Die wichtigsten Ergebnisse des SPD-Parteitags
- Walter-Borjans warb dafür, "dass wir die Schuldenbremse überwinden müssen". Staatliche Investitionen müssten möglich sein. "Das muss man auch mit Krediten machen können." Die Delegierten beschlossen die Forderung einer "perspektivischen" Überwindung.
- Außerdem sollen alle, die mehr als zwei Millionen Euro Nettovermögen haben, eine Vermögensteuer von ein bis zwei Prozent zahlen.
- Nach monatelangen Vorbereitungen gab sich die SPD auf ihrem dreitägigen Parteitag zudem einmütig ein Konzept für einen "neuen Sozialstaat". (Mehr dazu lest ihr hier)"Wir wollen Hartz IV hinter uns lassen", sagte die rheinland-pfälzische Ministerpräsidentin Malu Dreyer.
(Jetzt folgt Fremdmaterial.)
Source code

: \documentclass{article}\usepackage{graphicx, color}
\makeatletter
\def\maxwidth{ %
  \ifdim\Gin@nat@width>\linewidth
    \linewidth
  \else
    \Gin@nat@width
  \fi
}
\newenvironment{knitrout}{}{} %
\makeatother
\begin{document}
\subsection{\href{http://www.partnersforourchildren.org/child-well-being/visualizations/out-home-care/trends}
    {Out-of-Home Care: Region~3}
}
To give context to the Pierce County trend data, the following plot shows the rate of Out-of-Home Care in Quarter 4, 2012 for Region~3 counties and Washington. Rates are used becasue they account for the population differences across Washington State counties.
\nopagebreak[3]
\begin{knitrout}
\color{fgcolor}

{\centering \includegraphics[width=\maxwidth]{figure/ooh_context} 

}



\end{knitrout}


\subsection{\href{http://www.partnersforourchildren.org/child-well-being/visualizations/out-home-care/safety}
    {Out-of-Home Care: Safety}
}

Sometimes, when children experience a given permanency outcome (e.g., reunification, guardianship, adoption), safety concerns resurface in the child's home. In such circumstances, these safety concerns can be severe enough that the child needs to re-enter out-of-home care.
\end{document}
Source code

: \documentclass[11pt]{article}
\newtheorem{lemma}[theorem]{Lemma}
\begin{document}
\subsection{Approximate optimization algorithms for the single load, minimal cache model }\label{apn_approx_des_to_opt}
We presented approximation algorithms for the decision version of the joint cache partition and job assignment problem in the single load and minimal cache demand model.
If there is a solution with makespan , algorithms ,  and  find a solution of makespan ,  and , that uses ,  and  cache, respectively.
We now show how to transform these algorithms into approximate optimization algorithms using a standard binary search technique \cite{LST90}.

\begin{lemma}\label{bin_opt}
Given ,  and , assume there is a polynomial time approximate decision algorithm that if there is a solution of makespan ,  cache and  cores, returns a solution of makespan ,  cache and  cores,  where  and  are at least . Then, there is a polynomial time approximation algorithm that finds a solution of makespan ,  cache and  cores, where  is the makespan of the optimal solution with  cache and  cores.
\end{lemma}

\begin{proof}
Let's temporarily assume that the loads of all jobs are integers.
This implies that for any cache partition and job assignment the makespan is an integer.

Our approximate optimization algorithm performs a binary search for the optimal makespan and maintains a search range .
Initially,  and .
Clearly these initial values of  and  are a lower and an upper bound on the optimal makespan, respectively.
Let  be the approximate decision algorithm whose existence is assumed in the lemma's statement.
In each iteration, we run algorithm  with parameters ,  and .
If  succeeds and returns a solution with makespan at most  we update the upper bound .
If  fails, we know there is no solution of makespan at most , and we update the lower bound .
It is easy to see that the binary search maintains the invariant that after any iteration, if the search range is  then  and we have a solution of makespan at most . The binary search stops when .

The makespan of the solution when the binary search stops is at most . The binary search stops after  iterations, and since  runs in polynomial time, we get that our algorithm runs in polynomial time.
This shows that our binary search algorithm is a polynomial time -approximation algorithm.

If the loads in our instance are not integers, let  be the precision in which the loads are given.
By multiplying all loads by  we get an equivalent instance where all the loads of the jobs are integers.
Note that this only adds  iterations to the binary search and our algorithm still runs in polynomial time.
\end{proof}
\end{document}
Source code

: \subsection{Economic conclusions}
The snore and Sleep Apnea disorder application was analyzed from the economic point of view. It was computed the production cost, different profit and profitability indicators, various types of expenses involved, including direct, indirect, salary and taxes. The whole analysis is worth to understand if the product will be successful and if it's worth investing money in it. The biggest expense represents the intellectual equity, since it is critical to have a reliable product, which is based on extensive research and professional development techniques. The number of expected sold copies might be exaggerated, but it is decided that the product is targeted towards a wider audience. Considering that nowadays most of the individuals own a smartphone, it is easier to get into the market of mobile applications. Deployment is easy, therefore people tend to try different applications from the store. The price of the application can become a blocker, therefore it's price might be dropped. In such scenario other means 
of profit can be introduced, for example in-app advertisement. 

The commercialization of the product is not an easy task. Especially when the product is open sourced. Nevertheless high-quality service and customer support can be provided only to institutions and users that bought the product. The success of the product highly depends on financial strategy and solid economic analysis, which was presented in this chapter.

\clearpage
- Arbeitslosengeld soll länger gewährt werden – statt höchstens 24 künftig bis zu 36 Monate.
- Statt Hartz IV soll es ein Bürgergeld mit weniger Sanktionsmöglichkeiten geben. Die Jobcenter sollen die monatlichen Leistungen nicht stärker als um 30 Prozent kürzen dürfen, das Existenzminium soll dabei gewahrt bleiben.
Arbeitsminister Hubertus Heil kündigte für Anfang 2020 ein Gesetz
zur Abmilderung der Hartz-Sanktionen an. Er erinnerte daran, dass die
SPD unter ihrer früheren Chefin Andrea Nahles die Arbeit am neuen
Sozialkurs begonnen habe: "Das ist ihr Vermächtnis."
Die SPD fordert
zudem eine Kindergrundsicherung von mindestens 250 Euro für jedes
Kind pro Monat, eine Bürgerversicherung in der Pflege und die
Anhebung des Mindestlohns auf 12 Euro.
Und jetzt der wahre Star des Wochenendes:
Ob die Union da mitgeht?
Heftige Auseinandersetzungen in der Koalition sind programmiert.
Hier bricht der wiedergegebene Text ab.